Why not write simple SQL queries and use another language to do the transformations?
Are SQL engines really more efficient at filtering/matching/aggregating data when doing complex queries? Doesn't working without reusable blocks / tests / logs make development harder?
Syntax is one thing, but actual performance (and safety/maintenance) is another deal?
My users fell into (for the purposes of this discussion) three categories:
1. Analysts who prefer sheets
2. Data scientists that prefer pandas
3. Engineers who prefer C++/Java/JavaScript/Python
I'm fairly sure SQL isn't the first choice for any of them, but in all three cases a modern vectorized SQL engine will be the fastest option for expressing and executing many analysis and ETL tasks, especially when the datasets don't fit on a single machine. It's also easier to provide a shared pool of compute to run SQL than arbitrary code, especially with low latency.

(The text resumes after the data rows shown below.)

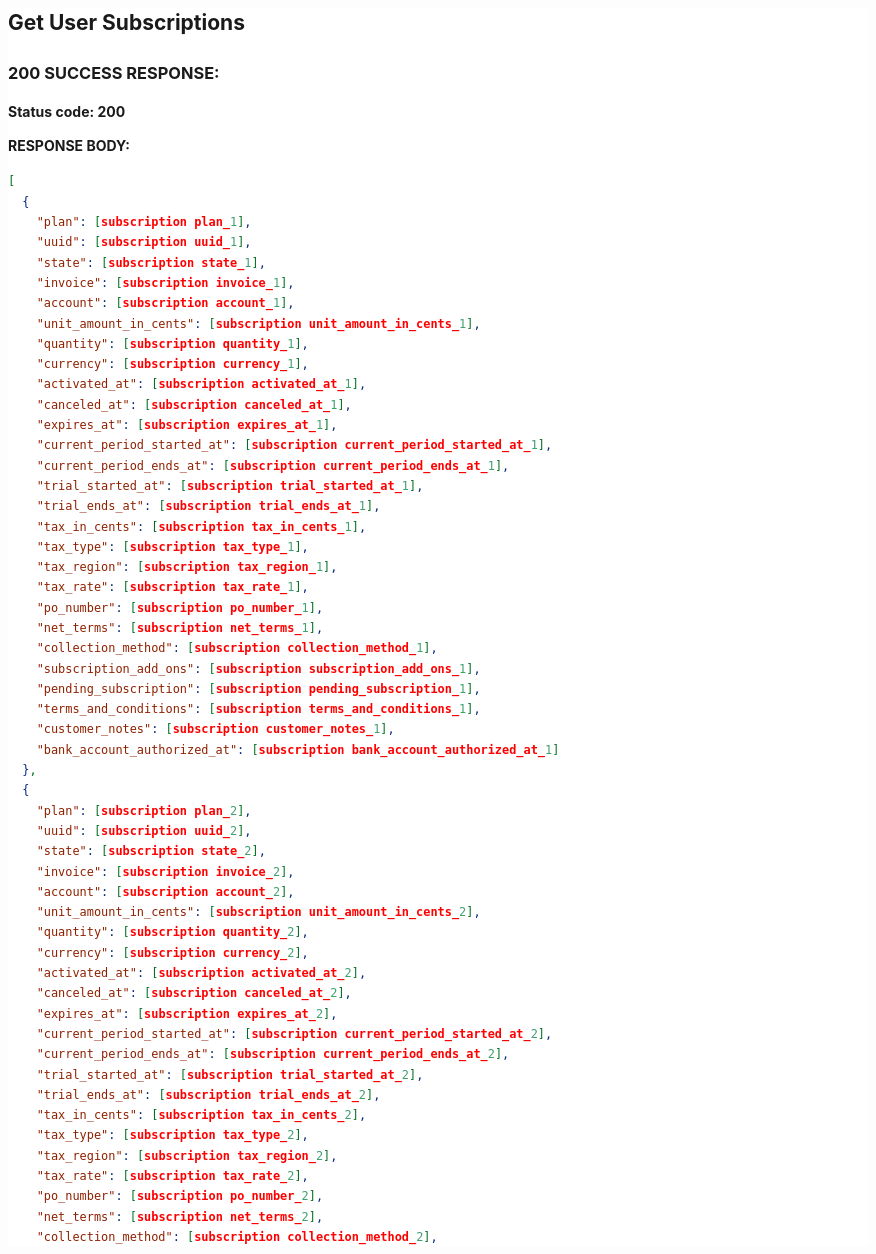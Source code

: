 ## Get User Subscriptions
>
### 200 SUCCESS RESPONSE:
>
**Status code: 200**
>
**RESPONSE BODY:**

```json
[
  {
    "plan": [subscription plan_1],
    "uuid": [subscription uuid_1],
    "state": [subscription state_1],
    "invoice": [subscription invoice_1],
    "account": [subscription account_1],
    "unit_amount_in_cents": [subscription unit_amount_in_cents_1],
    "quantity": [subscription quantity_1],
    "currency": [subscription currency_1],
    "activated_at": [subscription activated_at_1],
    "canceled_at": [subscription canceled_at_1],
    "expires_at": [subscription expires_at_1],
    "current_period_started_at": [subscription current_period_started_at_1],
    "current_period_ends_at": [subscription current_period_ends_at_1],
    "trial_started_at": [subscription trial_started_at_1],
    "trial_ends_at": [subscription trial_ends_at_1],
    "tax_in_cents": [subscription tax_in_cents_1],
    "tax_type": [subscription tax_type_1],
    "tax_region": [subscription tax_region_1],
    "tax_rate": [subscription tax_rate_1],
    "po_number": [subscription po_number_1],
    "net_terms": [subscription net_terms_1],
    "collection_method": [subscription collection_method_1],
    "subscription_add_ons": [subscription subscription_add_ons_1],
    "pending_subscription": [subscription pending_subscription_1],
    "terms_and_conditions": [subscription terms_and_conditions_1],
    "customer_notes": [subscription customer_notes_1],
    "bank_account_authorized_at": [subscription bank_account_authorized_at_1]
  },
  {
    "plan": [subscription plan_2],
    "uuid": [subscription uuid_2],
    "state": [subscription state_2],
    "invoice": [subscription invoice_2],
    "account": [subscription account_2],
    "unit_amount_in_cents": [subscription unit_amount_in_cents_2],
    "quantity": [subscription quantity_2],
    "currency": [subscription currency_2],
    "activated_at": [subscription activated_at_2],
    "canceled_at": [subscription canceled_at_2],
    "expires_at": [subscription expires_at_2],
    "current_period_started_at": [subscription current_period_started_at_2],
    "current_period_ends_at": [subscription current_period_ends_at_2],
    "trial_started_at": [subscription trial_started_at_2],
    "trial_ends_at": [subscription trial_ends_at_2],
    "tax_in_cents": [subscription tax_in_cents_2],
    "tax_type": [subscription tax_type_2],
    "tax_region": [subscription tax_region_2],
    "tax_rate": [subscription tax_rate_2],
    "po_number": [subscription po_number_2],
    "net_terms": [subscription net_terms_2],
    "collection_method": [subscription collection_method_2],
```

Even as a query engine developer, I would prefer using a SQL engine. Performing even the basic optimizations a modern engine would perform -- columnar execution, predicate pushdown, pre-aggregation for shuffles, etc -- would be at least a week of work for me. A bit less if I built up a large library to assist.
My opinion is hardly uncommon. If you read over https://www.reddit.com/r/datascience/comments/c3lr9n/am_i_th... you will find many in agreement. Of those who "like" Pandas, it is often only a relative comparison to something worse.
The problems of the Pandas API were not intrinsic nor unavoidable. They were poor design choices probably caused by short-term thinking or a lack of experience.
Polars is a tremendous improvement.